The reliable and convenient construction of heterocyclic compounds has been a focus of synthetic chemistry because heterocyclic molecules are very significant and widely present in functional materials, pharmaceutical agents, and numerous natural products.^1–7 During the past few decades, transition-metal-catalyzed C–H bond functionalization/annulation under the assistance of the directing group has emerged as an efficient and succinct tool for the synthesis of various heterocyclic compounds.^8–12 For instance, in 2017, Glorius's group reported a facile Mn-catalyzed C(sp²)–H annulation of imines.¹³ In the same year, a study on ruthenium-catalyzed [3+3] annulation of anilines with allyl alcohols appeared for accessing quinolone.¹⁴ Very recently, Song described the cobalt-catalyzed C(sp²)–H activation/annulations of aromatics with alkynes using an N,O-bidentate group as a directing group.¹⁵ In addition, various directing groups have been developed within recent years, such as primary amine, aminoquinoline, amino acids, carboxyl, and hydroxyl.^16–21 Among them, primary amine-assisted cyclization of substrates is particularly attractive due to their regioselectivity and practicability.^22,23 Despite such great achievements, investigation on the use of primary amine as a directing group to build quinoxalines is very limited.

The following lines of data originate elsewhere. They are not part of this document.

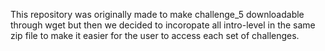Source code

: This repository was originally made to make challenge_5 downloadable through wget but then we decided to incoropate all intro-level in the same zip file to make it easier for the user to access each set of challenges.
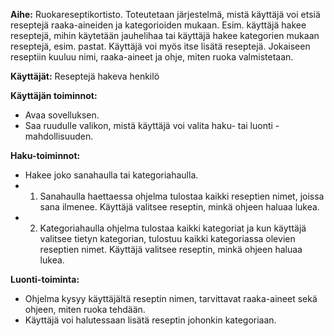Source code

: **Aihe:** Ruokareseptikortisto. Toteutetaan järjestelmä, mistä käyttäjä voi etsiä reseptejä raaka-aineiden ja kategorioiden mukaan. Esim. käyttäjä hakee reseptejä, mihin käytetään jauhelihaa tai käyttäjä hakee kategorien mukaan reseptejä, esim. pastat. Käyttäjä voi myös itse lisätä reseptejä. Jokaiseen reseptiin kuuluu nimi, raaka-aineet ja ohje, miten ruoka valmistetaan. 

**Käyttäjät:** Reseptejä hakeva henkilö

**Käyttäjän toiminnot:**
* Avaa sovelluksen.
* Saa ruudulle valikon, mistä käyttäjä voi valita haku- tai luonti -mahdollisuuden.

**Haku-toiminnot:**
* Hakee joko sanahaulla tai kategoriahaulla.
* 1. Sanahaulla haettaessa ohjelma tulostaa kaikki reseptien nimet, joissa sana ilmenee. Käyttäjä valitsee reseptin, minkä ohjeen haluaa lukea. 
* 2. Kategoriahaulla ohjelma tulostaa kaikki kategoriat ja kun käyttäjä valitsee tietyn kategorian, tulostuu kaikki kategoriassa olevien reseptien nimet. Käyttäjä valitsee reseptin, minkä ohjeen haluaa lukea.

**Luonti-toiminta:**
* Ohjelma kysyy käyttäjältä reseptin nimen, tarvittavat raaka-aineet sekä ohjeen, miten ruoka tehdään.
* Käyttäjä voi halutessaan lisätä reseptin johonkin kategoriaan.
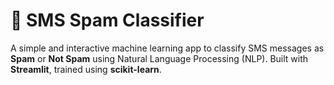 # 📩 SMS Spam Classifier

A simple and interactive machine learning app to classify SMS messages as **Spam** or **Not Spam** using Natural Language Processing (NLP). Built with **Streamlit**, trained using **scikit-learn**.
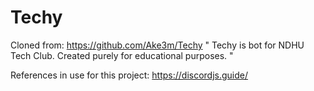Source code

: # Techy
Cloned from: https://github.com/Ake3m/Techy
" Techy is bot for NDHU Tech Club.
Created purely for educational purposes. "

References in use for this project:
https://discordjs.guide/
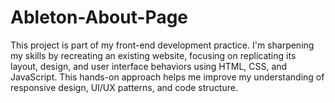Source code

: # Ableton-About-Page
This project is part of my front-end development practice. I'm sharpening my skills by recreating an existing website, focusing on replicating its layout, design, and user interface behaviors using HTML, CSS, and JavaScript. This hands-on approach helps me improve my understanding of responsive design, UI/UX patterns, and code structure.
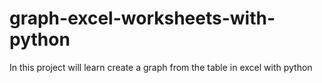 # graph-excel-worksheets-with-python
In this project will learn create a graph from the table in excel with python

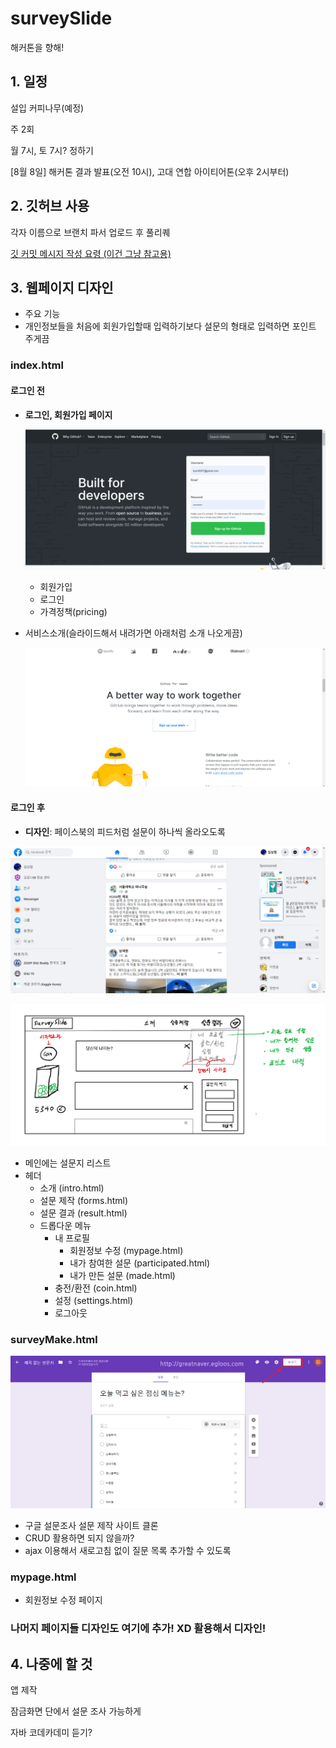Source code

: # surveySlide

해커톤을 향해! 

## 1. 일정

설입 커피나무(예정)

주 2회

월 7시, 토 7시? 정하기



[8월 8일] 해커톤 결과 발표(오전 10시), 고대 연합 아이티어톤(오후 2시부터)

## 2. 깃허브 사용

각자 이름으로 브랜치 파서 업로드 후 풀리퀘

[깃 커밋 메시지 작성 요령 (이건 그냥 참고용)](https://blog.ull.im/engineering/2019/03/10/logs-on-git.html)



## 3. 웹페이지 디자인

- 주요 기능
- 개인정보들을 처음에 회원가입할때 입력하기보다 설문의 형태로 입력하면 포인트 주게끔



### index.html

#### 로그인 전

- **로그인, 회원가입 페이지**

  ![](img/github-main.png)
  - 회원가입
  - 로그인
  - 가격정책(pricing)

- 서비스소개(슬라이드해서 내려가면 아래처럼 소개 나오게끔)

  ![](img/github-intro.png)



#### 로그인 후

- **디자인**: 페이스북의 피드처럼 설문이 하나씩 올라오도록

![](img/facebook-feedpage.png)

![](img/mainpage.png)

- 메인에는 설문지 리스트
- 헤더
  - 소개 (intro.html)
  - 설문 제작 (forms.html)
  - 설문 결과 (result.html)
  - 드롭다운 메뉴
    - 내 프로필
      - 회원정보 수정 (mypage.html)
      - 내가 참여한 설문 (participated.html)
      - 내가 만든 설문 (made.html)
    - 충전/환전 (coin.html)
    - 설정 (settings.html)
    - 로그아웃 



### surveyMake.html

![](img/img3.png)

- 구글 설문조사 설문 제작 사이트 클론
- CRUD 활용하면 되지 않을까?
- ajax 이용해서 새로고침 없이 질문 목록 추가할 수 있도록



### mypage.html

- 회원정보 수정 페이지



### 나머지 페이지들 디자인도 여기에 추가! XD 활용해서 디자인!




## 4. 나중에 할 것

앱 제작

잠금화면 단에서 설문 조사 가능하게 

자바 코데카데미 듣기?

In addition, as simple and readily available building blocks, acyl chlorides have received extensive attention in recent years,^24–32 and their participation as an acyl source is mainly accomplished by classic Friedel–Crafts acylation reactions.^33–36 However, the classic Friedel–Crafts acylation reactions generally result in a mixture of products with poor ortho/para regioselectivity, and usually suffer from narrow substrate scope and poor functional group tolerance.^37,38 The use of stoichiometric Lewis acids is also a deficiency of this type of reaction. In recent years, palladium-catalyzed directing group assisted acylations of acyl chlorides are particularly attractive due to their remarkable regioselectivity and practicability. In 2019, a Pd-catalyzed acylation of acyl chlorides was elegantly developed by Wu and co-workers (Scheme 1a).³⁹ Inspired by this excellent work and as part of our continuing interest in straightforward transition-metal-catalyzed C–H activation,^40,41 herein, we report the first palladium-catalyzed sequential acylation/annulation of indoles using acyl chlorides as the acylating agents with primary amine as the directing group (Scheme 1b).

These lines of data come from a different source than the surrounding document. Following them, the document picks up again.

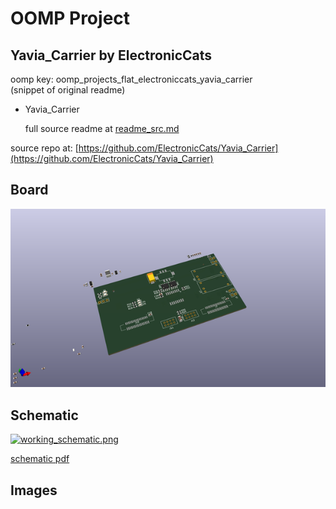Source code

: # OOMP Project  
## Yavia_Carrier  by ElectronicCats  
  
oomp key: oomp_projects_flat_electroniccats_yavia_carrier  
(snippet of original readme)  
  
- Yavia_Carrier  
  
  full source readme at [readme_src.md](readme_src.md)  
  
source repo at: [https://github.com/ElectronicCats/Yavia_Carrier](https://github.com/ElectronicCats/Yavia_Carrier)  
## Board  
  
[![working_3d.png](working_3d_600.png)](working_3d.png)  
## Schematic  
  
[![working_schematic.png](working_schematic_600.png)](working_schematic.png)  
  
[schematic pdf](working_schematic.pdf)  
## Images  
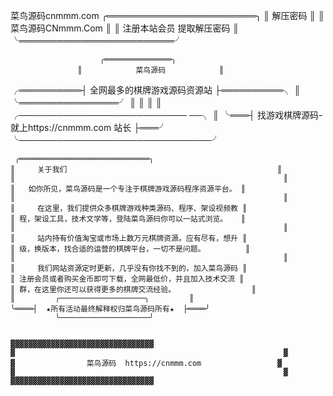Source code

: ﻿菜鸟源码cnmmm.com                ╭════════════════════════╮
               ║                   解压密码                       ║
               ║               菜鸟源码CNmmm.Com                  ║
               ║          注册本站会员    提取解压密码            ║
               ╰═════════════════════════╯    

                        ╭═══════════════╮
          	       ║            菜鸟源码            ║
 ╭══════════┤  全网最多的棋牌游戏源码资源站  ├══════════╮
║                     ╰════════════════╯                     ║
║                                                        		        ║
║       ╭───────────────────────────  ──╮       ║
╰═══┤         找游戏棋牌源码-就上https://cnmmm.com 站长   	        ├═══╯
        ╰───────────────────────────────╯

                
	 ╭═════════════════════════════╮
	║     关于我们                                               ║
	║                                                            ║
	║   如你所见，菜鸟源码是一个专注于棋牌游戏源码程序资源平台。 ║
	║                                                            ║
	║     在这里，我们提供众多棋牌游戏种类源码、程序、架设视频教 ║
	║ 程，架设工具，技术文学等，登陆菜鸟源码你可以一站式浏览。   ║
	║                                                            ║
	║     站内持有价值淘宝或市场上数万元棋牌资源。应有尽有，想升 ║
	║ 级，换版本，找合适的运营的棋牌平台，一切不是问题。         ║
	║                                                            ║
	║     我们网站资源定时更新，几乎没有你找不到的，加入菜鸟源码 ║
	║ 注册会员或者购买金币即可下载，全网最低价，并且加入技术交流 ║
	║ 群，在这里你还可以获得更多的棋牌交流经验。                 ║
	║         ╭───────────────────╮         ║
	╰════┤  ★所有活动最终解释权归菜鸟源码所有★  ├════╯
	          ╰────────────────────╯ 


	▓▓▓▓▓▓▓▓▓▓▓▓▓▓▓▓▓▓▓▓▓▓▓▓▓▓▓▓▓▓▓▓
	▓                                                            ▓
	▓                菜鸟源码  https://cnmmm.com                 ▓
	▓                                                            ▓
	▓▓▓▓▓▓▓▓▓▓▓▓▓▓▓▓▓▓▓▓▓▓▓▓▓▓▓▓▓▓▓▓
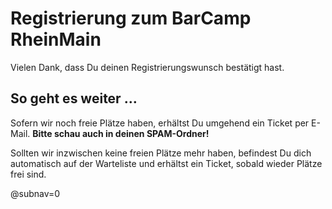 # Registrierung zum BarCamp RheinMain

Vielen Dank, dass Du deinen Registrierungswunsch bestätigt hast.

## So geht es weiter …

Sofern wir noch freie Plätze haben, erhältst Du umgehend ein Ticket per E-Mail. **Bitte schau auch in deinen SPAM-Ordner!**
 
Sollten wir inzwischen keine freien Plätze mehr haben, befindest Du dich automatisch auf der Warteliste und erhältst ein 
 Ticket, sobald wieder Plätze frei sind.

@subnav=0
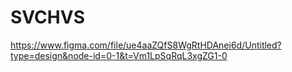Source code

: # SVCHVS


https://www.figma.com/file/ue4aaZQfS8WgRtHDAnei6d/Untitled?type=design&node-id=0-1&t=Vm1LpSqRqL3xgZG1-0
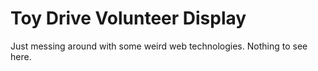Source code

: # Toy Drive Volunteer Display
Just messing around with some weird web technologies. Nothing to see here.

Scheme 1 Coupling reaction of acyl chloride by using a directing group assisted strategy.

2. Experimental section

2-(1H-Indol-1-yl)anilines 1 (0.1 mmol), acyl chloride 2 (0.1 mmol), Pd(dba)₂ (10 mol%), AgSbF₆ (25 mol%), CsOPiv (0.2 mmol) and anhydrous toluene/1,4-dioxane = 1 : 1 (1 mL) were sealed in a Schlenk tube under an Ar atmosphere. The mixture was then stirred at 130 °C (oil bath temperature) for 24 h. After the condensation was completed (monitored by TLC), the resulting mixture was cooled to room temperature and extracted with ethyl acetate, dried over anhydrous MgSO₄, filtered and evaporated in vacuo. The desired products 3 were obtained in the corresponding yields after being purified by column chromatography on silica gel with a mixture of petroleum ether and ethyl acetate.

3. Results and discussion

Initially, we chose 2-(1H-indol-1-yl)aniline (1a) as the model substrate and benzoyl chloride (2a) as the acylating agent to identify the optimal reaction conditions, and significant results are summarized in Table 1. During the screening of several reaction conditions, including additive, catalysts, bases, and solvents, the expected acylation/annulation proceeded smoothly to give the corresponding product 3aa in 76% isolated yield under the following reaction conditions: 1a (0.1 mmol), 2a (0.2 mmol), Pd(dba)₂ (10 mol%), AgSbF₆ (25 mol%) and CsOPiv (0.2 mmol) were stirred in 1 mL of solvent (toluene/1,4-dioxane = 1 : 1) for 24 h at 130 °C under an argon atmosphere (Table 1, entry 1). Notably, the isolated yield of the reaction was highly dependent on the palladium(II) generated in situ, and the optimal result was observed with Pd(dba)₂ (Table 1, entries 2–5). Pd(dba)₂ supported by other corresponding additives was inferior (Table 1, entries 6–9). Bases, such as NaOTf and K₃PO4, showed a moderate reactivity, whereas NaOH was ineffective (Table 1, entries 10–12). Control experiments suggested that both Pd(dba)₂ and CsOPiv were vital for this acylation/annulation reaction (Table 1, entries 13 and 14). Finally, the efficiency of this transformation could not be improved by changing the reaction solvent (Table 1, entries 15 and 16, see the ESI† for details).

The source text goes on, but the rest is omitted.